Food Web Impacts and Contaminant Transfer by the Tubenose Goby (Proterorhinus semilunaris) in the Lake Ontario-St. Lawrence River Basin
- Principal Investigator: Roxanne Razavi, Ph.D., Assistant Professor, Department of Environmental and Forest Biology, SUNY College of Environmental Science and Forestry
- Collaborator: John Farrell, Ph.D., Professor of Aquatic Sciences and Fisheries Science, Department of Environmental and Forest Biology, SUNY College of Environmental Science and Forestry and Director, Thousand Islands Biological Station, Clayton, NY
It is unclear why the Tubenose Goby, a relative of the established invasive species, Round Goby, is increasing in abundance in the northeastern Lake Ontario-St. Lawrence River basin. This project will determine the diet and habitat preferences of both species, evaluate the importance of each species to the diets of predators, and assess each species for its potential to act as a vector of mercury to higher trophic level fishes.

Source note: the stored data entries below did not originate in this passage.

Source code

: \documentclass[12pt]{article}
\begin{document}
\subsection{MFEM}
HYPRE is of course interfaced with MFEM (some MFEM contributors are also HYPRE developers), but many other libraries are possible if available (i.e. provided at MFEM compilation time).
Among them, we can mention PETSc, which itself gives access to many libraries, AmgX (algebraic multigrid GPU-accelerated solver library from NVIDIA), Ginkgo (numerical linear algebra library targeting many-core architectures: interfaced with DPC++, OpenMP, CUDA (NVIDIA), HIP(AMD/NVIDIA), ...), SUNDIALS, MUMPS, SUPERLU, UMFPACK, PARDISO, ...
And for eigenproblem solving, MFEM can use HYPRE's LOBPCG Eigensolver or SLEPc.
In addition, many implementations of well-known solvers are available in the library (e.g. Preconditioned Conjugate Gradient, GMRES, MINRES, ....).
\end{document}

Increasing Shoreline Erosion Resiliency using Marine-Based Biopolymers
- Principal Investigator: Sherif L Abdelaziz, Ph.D., Department of Civil Engineering, Stony Brook University
- Collaborator: Lindsey Gerstenslager, District Manager, Wayne County Soil and Water Conservation District, Lyons, NY
The Great Lakes shorelines, like most of the state and national shorelines, are experiencing increasingly high erosion rates, risking coastal ecosystems. With a focus on the Great Lakes, this project aims to develop a new “soft” technique to increase the erosion resistance, restoration and protection of shorelines nationally, using marine-based biopolymers that are ecosystem- friendly, cost-effective, and use existing soil mixing techniques to apply a biopolymer treatment. The project work includes a series of laboratory experiments followed by a field demonstration and full-scale performance monitoring over the different seasons at a site in Wayne County, N.Y.
Eastern Lake Erie Shore Erosion, Sediment Transport and Depositions under a Changing Climate
- Principal Investigator: Ali Farhadzadeh, Ph.D., Assistant Professor, Department of Civil Engineering, Stony Brook University
- Collaborators (4): Henry J. Bokuniewicz, Ph.D, School of Marine and Atmospheric Sciences, Stony Brook University; Roy Widrig, Coastal Hazards and Processes Specialist, NY Sea Grant, Oswego, NY; and Evyn Iacovitti, Regional Environmental Analyst, and Ron Rausch, Director of Environmental Stewardship and Planning, NYS Parks, Recreation & Historic Preservation, Albany, NY
This project will first document the historical trends of the Lake Erie seasonal climate, wave climate and storm surge as well as beach erosion and sediment movements on its eastern shore and then investigate scenarios of potential changes due to a changing climate, using computer modeling to quantify sediment transport and deposition processes following beach erosion. The objective is to create a signpost pointing toward future climate change consequences for Lake Erie shores and beaches, in general, and, initially, its eastern shores, in particular.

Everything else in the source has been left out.